Legislaturas estaduais lideradas por republicanos nos Estados Unidos estão aprovando uma série de leis que efetivamente protegem empresas de petróleo e gás de processos judiciais que as responsabilizam pelos danos e prejuízos crescentes causados pelas mudanças climáticas.

Até o momento, 15 leis já foram aprovadas ou estão em debate em 11 estados. Juntas, essas medidas ameaçam eliminar ferramentas há muito usadas pela população para cobrar responsabilidade de corporações.

Uma investigação da ProPublica revelou que a maioria dessas propostas faz parte de uma estratégia coordenada por um conjunto de grupos que compartilham funcionários ou têm ligações financeiras com o ativista conservador Leonard Leo, conhecido por influenciar a nomeação de juízes conservadores para a Suprema Corte dos EUA.

Esses grupos elaboraram projetos de lei estaduais, planejaram sua disseminação e contrataram uma empresa de lobby bem conectada para garantir sua aprovação.
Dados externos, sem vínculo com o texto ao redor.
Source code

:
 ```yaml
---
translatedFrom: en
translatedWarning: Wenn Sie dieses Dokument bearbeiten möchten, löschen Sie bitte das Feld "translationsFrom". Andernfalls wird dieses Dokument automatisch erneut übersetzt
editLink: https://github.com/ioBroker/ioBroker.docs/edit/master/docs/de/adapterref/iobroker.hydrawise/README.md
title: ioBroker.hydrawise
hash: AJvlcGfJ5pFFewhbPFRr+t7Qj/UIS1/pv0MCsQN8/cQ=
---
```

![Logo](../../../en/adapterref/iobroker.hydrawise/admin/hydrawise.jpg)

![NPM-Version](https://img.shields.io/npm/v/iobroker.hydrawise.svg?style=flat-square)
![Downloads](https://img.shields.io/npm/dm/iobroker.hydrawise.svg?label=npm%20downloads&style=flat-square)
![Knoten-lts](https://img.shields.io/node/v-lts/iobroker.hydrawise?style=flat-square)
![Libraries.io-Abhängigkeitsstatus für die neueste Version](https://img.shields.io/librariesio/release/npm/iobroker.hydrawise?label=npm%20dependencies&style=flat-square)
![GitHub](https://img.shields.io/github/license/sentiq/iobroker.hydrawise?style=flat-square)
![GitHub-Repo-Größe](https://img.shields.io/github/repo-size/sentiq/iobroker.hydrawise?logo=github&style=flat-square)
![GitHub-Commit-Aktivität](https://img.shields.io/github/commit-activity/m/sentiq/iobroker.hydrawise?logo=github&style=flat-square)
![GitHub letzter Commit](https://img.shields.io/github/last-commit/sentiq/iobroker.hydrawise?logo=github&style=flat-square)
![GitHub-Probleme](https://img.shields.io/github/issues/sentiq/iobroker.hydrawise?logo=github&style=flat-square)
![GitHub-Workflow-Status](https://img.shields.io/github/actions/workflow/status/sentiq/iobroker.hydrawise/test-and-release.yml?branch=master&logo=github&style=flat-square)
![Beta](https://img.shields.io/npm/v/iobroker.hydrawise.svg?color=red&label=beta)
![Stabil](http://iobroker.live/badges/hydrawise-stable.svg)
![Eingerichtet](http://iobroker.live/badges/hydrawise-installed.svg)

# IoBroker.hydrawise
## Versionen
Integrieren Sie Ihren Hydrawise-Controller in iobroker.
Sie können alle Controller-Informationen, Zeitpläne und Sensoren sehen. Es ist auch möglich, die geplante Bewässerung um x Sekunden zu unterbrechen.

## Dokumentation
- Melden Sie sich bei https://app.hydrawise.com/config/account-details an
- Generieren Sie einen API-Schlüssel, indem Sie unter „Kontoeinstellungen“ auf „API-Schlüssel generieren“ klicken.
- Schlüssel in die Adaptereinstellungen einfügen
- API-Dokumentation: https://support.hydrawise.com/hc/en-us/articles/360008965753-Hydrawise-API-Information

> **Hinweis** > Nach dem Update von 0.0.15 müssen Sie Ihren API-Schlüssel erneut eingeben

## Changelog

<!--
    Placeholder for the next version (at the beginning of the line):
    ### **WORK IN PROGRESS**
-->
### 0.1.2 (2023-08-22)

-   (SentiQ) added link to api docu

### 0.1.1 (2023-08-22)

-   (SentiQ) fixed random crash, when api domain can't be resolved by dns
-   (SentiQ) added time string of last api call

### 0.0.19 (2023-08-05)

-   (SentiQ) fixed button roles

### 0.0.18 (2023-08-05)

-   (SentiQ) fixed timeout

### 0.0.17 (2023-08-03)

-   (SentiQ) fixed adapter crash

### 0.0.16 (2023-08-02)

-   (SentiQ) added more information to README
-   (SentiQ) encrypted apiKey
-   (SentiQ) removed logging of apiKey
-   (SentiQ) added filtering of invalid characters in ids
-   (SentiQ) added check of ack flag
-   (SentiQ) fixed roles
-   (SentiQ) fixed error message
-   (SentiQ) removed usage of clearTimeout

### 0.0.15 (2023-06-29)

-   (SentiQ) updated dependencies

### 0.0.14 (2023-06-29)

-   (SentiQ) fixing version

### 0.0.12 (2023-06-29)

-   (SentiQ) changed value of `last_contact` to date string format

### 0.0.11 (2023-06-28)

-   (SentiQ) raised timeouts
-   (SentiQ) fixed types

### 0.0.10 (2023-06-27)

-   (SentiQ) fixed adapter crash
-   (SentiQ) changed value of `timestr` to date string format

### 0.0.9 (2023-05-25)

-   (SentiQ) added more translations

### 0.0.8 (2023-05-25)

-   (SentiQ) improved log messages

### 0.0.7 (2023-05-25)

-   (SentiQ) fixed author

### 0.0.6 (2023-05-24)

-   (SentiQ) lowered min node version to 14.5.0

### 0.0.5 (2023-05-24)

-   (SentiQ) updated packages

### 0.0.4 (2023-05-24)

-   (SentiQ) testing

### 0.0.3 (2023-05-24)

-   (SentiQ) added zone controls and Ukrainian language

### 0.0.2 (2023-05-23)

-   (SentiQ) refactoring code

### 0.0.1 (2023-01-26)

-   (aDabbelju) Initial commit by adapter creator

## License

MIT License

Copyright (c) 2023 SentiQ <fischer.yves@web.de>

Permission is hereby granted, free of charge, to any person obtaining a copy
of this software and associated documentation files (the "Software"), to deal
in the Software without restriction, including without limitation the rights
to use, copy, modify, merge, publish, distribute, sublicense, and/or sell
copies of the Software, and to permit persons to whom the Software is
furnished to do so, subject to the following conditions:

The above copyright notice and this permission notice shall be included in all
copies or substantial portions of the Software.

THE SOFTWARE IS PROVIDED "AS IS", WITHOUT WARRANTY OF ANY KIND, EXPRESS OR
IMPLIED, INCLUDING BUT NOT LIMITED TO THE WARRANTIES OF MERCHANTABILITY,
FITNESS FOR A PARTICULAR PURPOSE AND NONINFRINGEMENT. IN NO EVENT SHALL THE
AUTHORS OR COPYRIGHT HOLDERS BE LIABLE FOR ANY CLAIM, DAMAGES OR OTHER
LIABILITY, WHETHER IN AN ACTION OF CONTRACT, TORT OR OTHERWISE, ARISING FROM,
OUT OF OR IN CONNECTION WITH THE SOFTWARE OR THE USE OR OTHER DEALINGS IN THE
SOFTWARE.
Enquanto isso, tribunais analisam mais de 30 ações judiciais significativas movidas por estados, condados e municípios contra empresas de combustíveis fósseis. As acusações incluem má representação dos riscos de seus produtos e busca por indenizações por desastres e impactos climáticos, como incêndios florestais ou enchentes costeiras.

Objetivo: Bloquear ações judiciais e evitar novos processos

O objetivo dessas leis é impedir que esses casos avancem e evitar que novos sejam abertos. A estratégia de criar leis estaduais que tornem quase impossível processar empresas de petróleo e gás foi detalhada em dezembro durante uma apresentação no American Legislative Exchange Council (ALEC) — organização influente que reúne legisladores estaduais, líderes empresariais e ativistas conservadores para elaborar e promover legislações.
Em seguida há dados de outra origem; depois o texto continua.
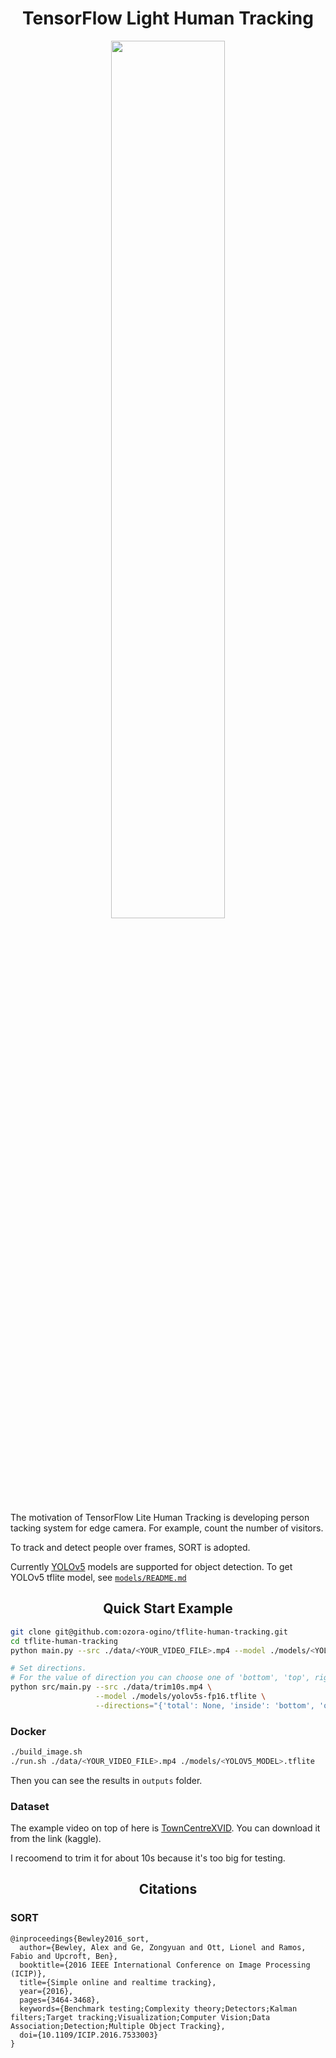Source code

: <h1 align="center">
  TensorFlow Light Human Tracking
</h1>

<div align="center">
  <img src="./outputs/example_yolov5l.gif" width="60%">
</div>

The motivation of TensorFlow Lite Human Tracking is developing person tacking system for edge camera.
For example, count the number of visitors.

To track and detect people over frames, SORT is adopted.

Currently [YOLOv5](https://github.com/ultralytics/yolov5) models are supported for object detection.
To get YOLOv5 tflite model, see [`models/README.md`](./models/README.md)

## <div align="center">Quick Start Example</div>

```bash
git clone git@github.com:ozora-ogino/tflite-human-tracking.git
cd tflite-human-tracking
python main.py --src ./data/<YOUR_VIDEO_FILE>.mp4 --model ./models/<YOLOV5_MODEL>.tflite

# Set directions.
# For the value of direction you can choose one of 'bottom', 'top', right', 'left' or None.
python src/main.py --src ./data/trim10s.mp4 \
                   --model ./models/yolov5s-fp16.tflite \
                   --directions="{'total': None, 'inside': 'bottom', 'outside': 'top'}"
```

### Docker

```bash
./build_image.sh
./run.sh ./data/<YOUR_VIDEO_FILE>.mp4 ./models/<YOLOV5_MODEL>.tflite
```

Then you can see the results in `outputs` folder.


### Dataset
The example video on top of here is [TownCentreXVID](https://www.kaggle.com/ashayajbani/oxford-town-centre/version/4?select=TownCentreXVID.mp4).
You can download it from the link (kaggle).

I recoomend to trim it for about 10s because it's too big for testing.


## <div align="center">Citations</div>

### SORT

```
@inproceedings{Bewley2016_sort,
  author={Bewley, Alex and Ge, Zongyuan and Ott, Lionel and Ramos, Fabio and Upcroft, Ben},
  booktitle={2016 IEEE International Conference on Image Processing (ICIP)},
  title={Simple online and realtime tracking},
  year={2016},
  pages={3464-3468},
  keywords={Benchmark testing;Complexity theory;Detectors;Kalman filters;Target tracking;Visualization;Computer Vision;Data Association;Detection;Multiple Object Tracking},
  doi={10.1109/ICIP.2016.7533003}
}
```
Durante o painel, um dos participantes, Will Hild, diretor-executivo da organização sem fins lucrativos Consumers’ Research, descreveu as ações climáticas como uma tentativa liberal de usar o sistema judicial para impor um novo imposto às empresas de energia, na forma de indenizações civis.

“As ações climáticas são um esforço liberal para usar o judiciário como forma de criar um novo imposto sobre as empresas de energia.” — Will Hild, Consumers’ Research

Outro painelista, Oramel H. Skinner, ex-procurador-geral adjunto do Arizona e diretor-executivo da Alliance for Consumers, alertou que essas indenizações poderiam encarecer a vida dos cidadãos e, em última instância, tornar ilegal escolhas cotidianas, como possuir um caminhonete ou comprar carne.

“Essas indenizações vão se refletir no bolso dos cidadãos, tornando suas vidas menos acessíveis e, em muitos casos, ilegalizando escolhas simples.” — Oramel H. Skinner, Alliance for Consumers

A ProPublica analisou uma gravação do evento, obtida pelo grupo de fiscalização não partidário Documented. Hild e Skinner apresentaram uma solução pronta: um conjunto de projetos de lei pré-escritos e financiamento garantido.

Tanto a Consumers’ Research quanto a Alliance for Consumers recebem recursos de organizações ligadas a Leo. A investigação da ProPublica analisou registros de lobby em 25 estados, declarações fiscais federais de mais de uma dezena de organizações e anotações de outras reuniões fechadas entre membros da ALEC. O levantamento revelou que vários grupos apoiados por Leo fazem parte de uma estratégia nacional para garantir imunidade legal às empresas por suas emissões climáticas desde 2021.